Problem statement
What are the lines from the one with "yourself? [Quick Start](getting-started.md)" through the end of the records below, written out exactly and without the pictures?

Records for this task
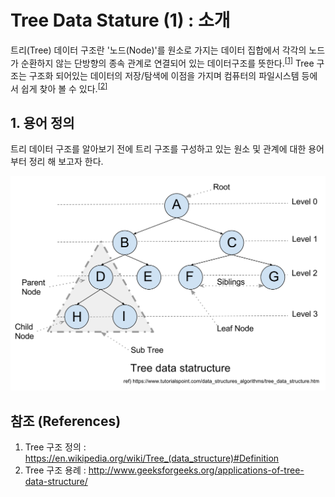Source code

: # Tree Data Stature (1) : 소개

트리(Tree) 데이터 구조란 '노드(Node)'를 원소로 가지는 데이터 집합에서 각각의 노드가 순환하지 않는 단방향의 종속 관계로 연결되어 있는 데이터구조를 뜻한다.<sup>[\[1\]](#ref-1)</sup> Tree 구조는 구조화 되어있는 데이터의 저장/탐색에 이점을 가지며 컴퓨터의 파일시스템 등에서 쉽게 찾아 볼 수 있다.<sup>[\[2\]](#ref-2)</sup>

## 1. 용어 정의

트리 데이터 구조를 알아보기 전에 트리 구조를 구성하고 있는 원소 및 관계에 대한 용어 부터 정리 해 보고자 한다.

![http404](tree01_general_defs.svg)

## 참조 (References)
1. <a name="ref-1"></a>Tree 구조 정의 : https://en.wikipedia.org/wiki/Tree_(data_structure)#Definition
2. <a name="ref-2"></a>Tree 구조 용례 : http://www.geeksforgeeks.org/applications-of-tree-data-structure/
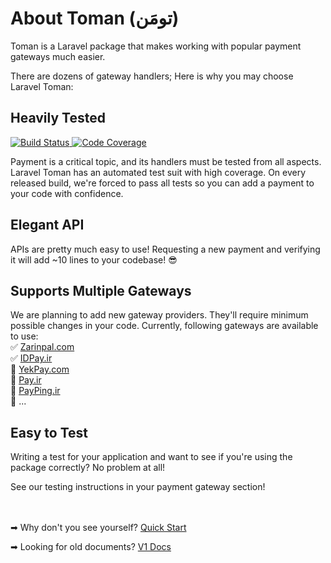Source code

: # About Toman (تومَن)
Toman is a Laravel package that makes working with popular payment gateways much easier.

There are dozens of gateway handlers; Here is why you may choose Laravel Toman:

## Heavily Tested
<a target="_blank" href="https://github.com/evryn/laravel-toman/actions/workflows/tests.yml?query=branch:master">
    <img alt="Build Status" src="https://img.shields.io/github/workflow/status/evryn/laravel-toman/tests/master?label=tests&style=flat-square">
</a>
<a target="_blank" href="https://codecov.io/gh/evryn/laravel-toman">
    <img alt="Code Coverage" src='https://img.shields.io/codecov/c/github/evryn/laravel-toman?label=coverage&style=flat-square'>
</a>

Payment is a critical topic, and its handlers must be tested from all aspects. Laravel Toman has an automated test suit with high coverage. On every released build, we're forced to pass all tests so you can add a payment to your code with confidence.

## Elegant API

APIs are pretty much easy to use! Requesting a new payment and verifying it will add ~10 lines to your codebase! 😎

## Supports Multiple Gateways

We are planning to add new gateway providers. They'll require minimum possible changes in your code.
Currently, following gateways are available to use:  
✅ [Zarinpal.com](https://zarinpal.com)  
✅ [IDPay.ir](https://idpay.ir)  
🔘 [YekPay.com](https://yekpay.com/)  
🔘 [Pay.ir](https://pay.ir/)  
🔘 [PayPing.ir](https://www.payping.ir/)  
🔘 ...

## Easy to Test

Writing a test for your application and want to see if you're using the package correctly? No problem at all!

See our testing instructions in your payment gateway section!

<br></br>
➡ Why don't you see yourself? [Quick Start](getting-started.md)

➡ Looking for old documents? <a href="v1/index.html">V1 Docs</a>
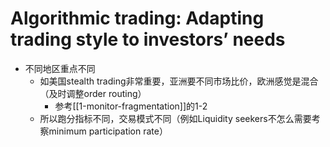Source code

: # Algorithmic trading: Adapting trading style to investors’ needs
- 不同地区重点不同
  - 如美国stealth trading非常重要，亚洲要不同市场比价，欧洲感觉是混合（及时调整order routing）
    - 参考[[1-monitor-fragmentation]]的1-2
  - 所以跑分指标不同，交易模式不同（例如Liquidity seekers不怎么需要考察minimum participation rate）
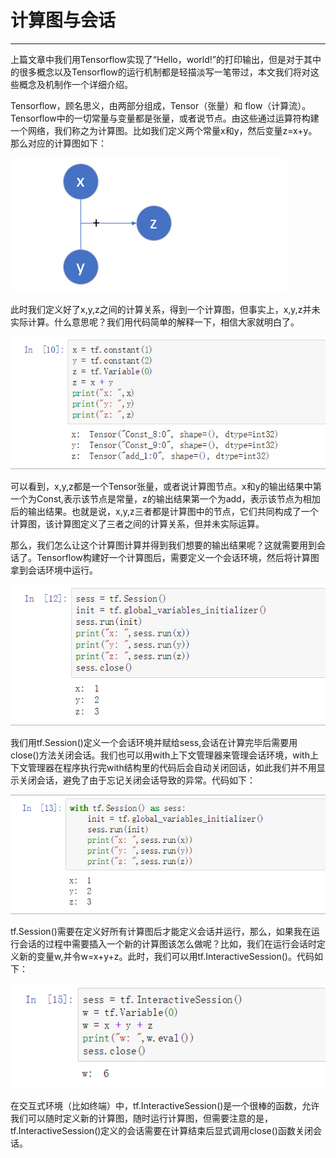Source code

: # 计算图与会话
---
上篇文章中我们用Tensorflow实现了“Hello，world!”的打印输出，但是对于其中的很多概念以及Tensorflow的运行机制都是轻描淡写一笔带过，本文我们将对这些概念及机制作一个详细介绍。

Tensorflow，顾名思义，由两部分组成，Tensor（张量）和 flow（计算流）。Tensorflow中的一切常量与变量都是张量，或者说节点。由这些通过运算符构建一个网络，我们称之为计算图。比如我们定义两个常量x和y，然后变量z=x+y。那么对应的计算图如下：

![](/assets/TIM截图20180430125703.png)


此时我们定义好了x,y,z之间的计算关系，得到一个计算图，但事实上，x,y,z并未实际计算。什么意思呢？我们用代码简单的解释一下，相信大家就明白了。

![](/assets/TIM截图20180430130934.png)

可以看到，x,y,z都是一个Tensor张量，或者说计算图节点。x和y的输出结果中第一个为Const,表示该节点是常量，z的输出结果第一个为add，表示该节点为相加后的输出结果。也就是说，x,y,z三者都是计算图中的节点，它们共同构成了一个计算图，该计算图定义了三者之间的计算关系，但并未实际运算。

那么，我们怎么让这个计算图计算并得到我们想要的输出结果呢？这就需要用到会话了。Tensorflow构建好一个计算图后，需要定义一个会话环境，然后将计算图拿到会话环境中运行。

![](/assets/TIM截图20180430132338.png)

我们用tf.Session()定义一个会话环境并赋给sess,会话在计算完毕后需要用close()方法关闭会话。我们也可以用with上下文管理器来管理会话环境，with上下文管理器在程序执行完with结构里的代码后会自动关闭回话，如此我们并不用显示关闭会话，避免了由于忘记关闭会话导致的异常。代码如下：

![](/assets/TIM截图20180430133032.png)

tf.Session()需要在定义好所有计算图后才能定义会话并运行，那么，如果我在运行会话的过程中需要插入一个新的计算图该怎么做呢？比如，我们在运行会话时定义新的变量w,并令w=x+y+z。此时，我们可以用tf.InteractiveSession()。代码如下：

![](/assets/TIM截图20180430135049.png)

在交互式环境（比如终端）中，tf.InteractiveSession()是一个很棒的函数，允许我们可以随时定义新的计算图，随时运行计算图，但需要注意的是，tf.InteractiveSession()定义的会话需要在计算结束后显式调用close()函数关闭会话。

Result
➡ Why don't you see yourself? [Quick Start](getting-started.md)

➡ Looking for old documents? <a href="v1/index.html">V1 Docs</a>
Source code

: # Algorithmic trading: Adapting trading style to investors’ needs
- 不同地区重点不同
  - 如美国stealth trading非常重要，亚洲要不同市场比价，欧洲感觉是混合（及时调整order routing）
    - 参考[[1-monitor-fragmentation]]的1-2
  - 所以跑分指标不同，交易模式不同（例如Liquidity seekers不怎么需要考察minimum participation rate）
Source code

: # 计算图与会话
---
上篇文章中我们用Tensorflow实现了“Hello，world!”的打印输出，但是对于其中的很多概念以及Tensorflow的运行机制都是轻描淡写一笔带过，本文我们将对这些概念及机制作一个详细介绍。

Tensorflow，顾名思义，由两部分组成，Tensor（张量）和 flow（计算流）。Tensorflow中的一切常量与变量都是张量，或者说节点。由这些通过运算符构建一个网络，我们称之为计算图。比如我们定义两个常量x和y，然后变量z=x+y。那么对应的计算图如下：

![](/assets/TIM截图20180430125703.png)


此时我们定义好了x,y,z之间的计算关系，得到一个计算图，但事实上，x,y,z并未实际计算。什么意思呢？我们用代码简单的解释一下，相信大家就明白了。

![](/assets/TIM截图20180430130934.png)

可以看到，x,y,z都是一个Tensor张量，或者说计算图节点。x和y的输出结果中第一个为Const,表示该节点是常量，z的输出结果第一个为add，表示该节点为相加后的输出结果。也就是说，x,y,z三者都是计算图中的节点，它们共同构成了一个计算图，该计算图定义了三者之间的计算关系，但并未实际运算。

那么，我们怎么让这个计算图计算并得到我们想要的输出结果呢？这就需要用到会话了。Tensorflow构建好一个计算图后，需要定义一个会话环境，然后将计算图拿到会话环境中运行。

![](/assets/TIM截图20180430132338.png)

我们用tf.Session()定义一个会话环境并赋给sess,会话在计算完毕后需要用close()方法关闭会话。我们也可以用with上下文管理器来管理会话环境，with上下文管理器在程序执行完with结构里的代码后会自动关闭回话，如此我们并不用显示关闭会话，避免了由于忘记关闭会话导致的异常。代码如下：

![](/assets/TIM截图20180430133032.png)

tf.Session()需要在定义好所有计算图后才能定义会话并运行，那么，如果我在运行会话的过程中需要插入一个新的计算图该怎么做呢？比如，我们在运行会话时定义新的变量w,并令w=x+y+z。此时，我们可以用tf.InteractiveSession()。代码如下：

![](/assets/TIM截图20180430135049.png)

在交互式环境（比如终端）中，tf.InteractiveSession()是一个很棒的函数，允许我们可以随时定义新的计算图，随时运行计算图，但需要注意的是，tf.InteractiveSession()定义的会话需要在计算结束后显式调用close()函数关闭会话。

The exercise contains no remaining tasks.